We already have lower costs, but if we could bring those down significantly, then we'd become attractive. If we have the right kind of businesses in the business park, that need better air service, there's an opportunity to Southwest to come in and capture some of that market. I'll restate what I said at my [campaign] announcement -- my hope is that near the end of my four-year term, Southwest will be calling us and saying, "We want to look at your airport."

Indy: What's your grand vision for the city?

Rivera: A lot of it centers around the airport. I don't know if it'll happen in four years, but 10 years down the road, [my hope is] that when people fly into Colorado, they fly into Colorado Springs. If they want to go skiing, they come here, [and] when people come to Colorado to visit tourist sites throughout the state, they come here -- because we're cheaper, we're more convenient; it's just a better city to fly into. I think that tourism can be a way to drive this economy.

And then, we build upon that with better air service. Better air service is something that all CEOs want. If we can drive that market and attract more airlines here, then I think we'll attract more businesses. And then we can build that business park [at the airport] into a major distribution center for cargo or a lot of other products.

We're going to have an eastern bypass [that] will get people through Colorado Springs from the north gate of the Air Force Academy all the way to the race track, so we'll have less traffic on Powers and I-25. And with all this economic development and revenue coming in from tax dollars from tourism, we'll be able to fix our east-west mobility problem. And we'll be a lot better about planning. We'll start now, starting to acquire the right-of-way that we need for the future growth of Colorado Springs.
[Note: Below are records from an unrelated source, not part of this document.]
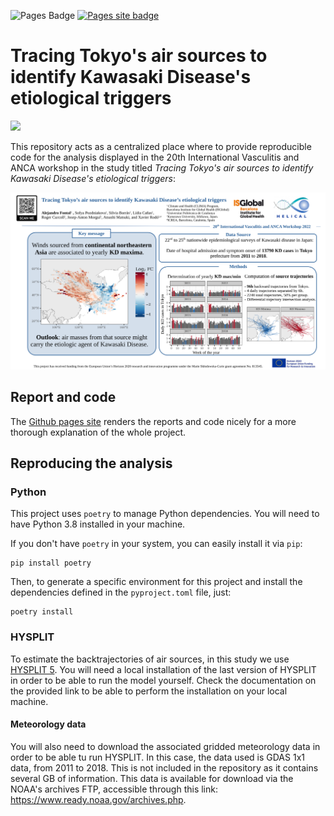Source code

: 
![Pages Badge](https://github.com/AlFontal/vasculitis2022-conference/actions/workflows/deploy.yml/badge.svg)
[![Pages site badge](https://img.shields.io/badge/Pages%20Site-Online-green)](https://alfontal.github.io/bioaerosol-reports/)
# Tracing Tokyo's air sources to identify Kawasaki Disease's etiological triggers

<img src="https://vasculitis2022.org/wp-content/uploads/2020/10/Vasculitis-2022.png" width="350" />

This repository acts as a centralized place where to provide reproducible code for the analysis displayed in the 20th International Vasculitis and ANCA workshop in the study titled  *Tracing Tokyo's air sources to identify Kawasaki Disease's etiological triggers*:

![poster_landscape](vasculitis_2022_kd_winds/images/kd_air_tokyo_vasculitis_2022.png)


## Report and code

The [Github pages site](https://alfontal.github.io/bioaerosol-reports) renders the reports and code nicely for a more thorough explanation of the whole project.

## Reproducing the analysis

### Python

This project uses `poetry` to manage Python dependencies. You will need to have Python 3.8 installed in your machine. 

If you don't have `poetry` in your system, you can easily install it via `pip`:

```
pip install poetry
```
Then, to generate a specific environment for this project and install the dependencies defined in the `pyproject.toml` file, just:

```
poetry install
```


### HYSPLIT

To estimate the backtrajectories of air sources, in this study we use [HYSPLIT 5](https://www.ready.noaa.gov/HYSPLIT.php). You will need a local installation of the last version of HYSPLIT in order to be able to run the model yourself. Check the documentation on the provided link to be able to perform the installation on your local machine. 

#### Meteorology data

You will also need to download the associated gridded meteorology data in order to be able tu run HYSPLIT. In this case, the data used is GDAS 1x1 data, from 2011 to 2018. This is not included in the repository as it contains several GB of information. This data is available for download via the NOAA's archives FTP, accessible through this link: https://www.ready.noaa.gov/archives.php.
With a strong economy, and when we have strong businesses, then the community, the elected leaders, develop a philanthropic, sustainable revenue source for all the cultural activities -- whether it's a symphony, the Fine Arts Center, a convention center. We'll have the kind of amenities that we need to attract top-quality corporations and employers, and we'll do that primarily through the elected leaders showing the importance to our corporate leaders and getting them to sustain those kind of operations. Same thing will happen to our nonprofits. We'll have that revenue that they need -- because of a strong, successful economy -- to service those that are less fortunate.

And of course, we'll have our water problem solved well before that. Because if we don't, we're not going anywhere.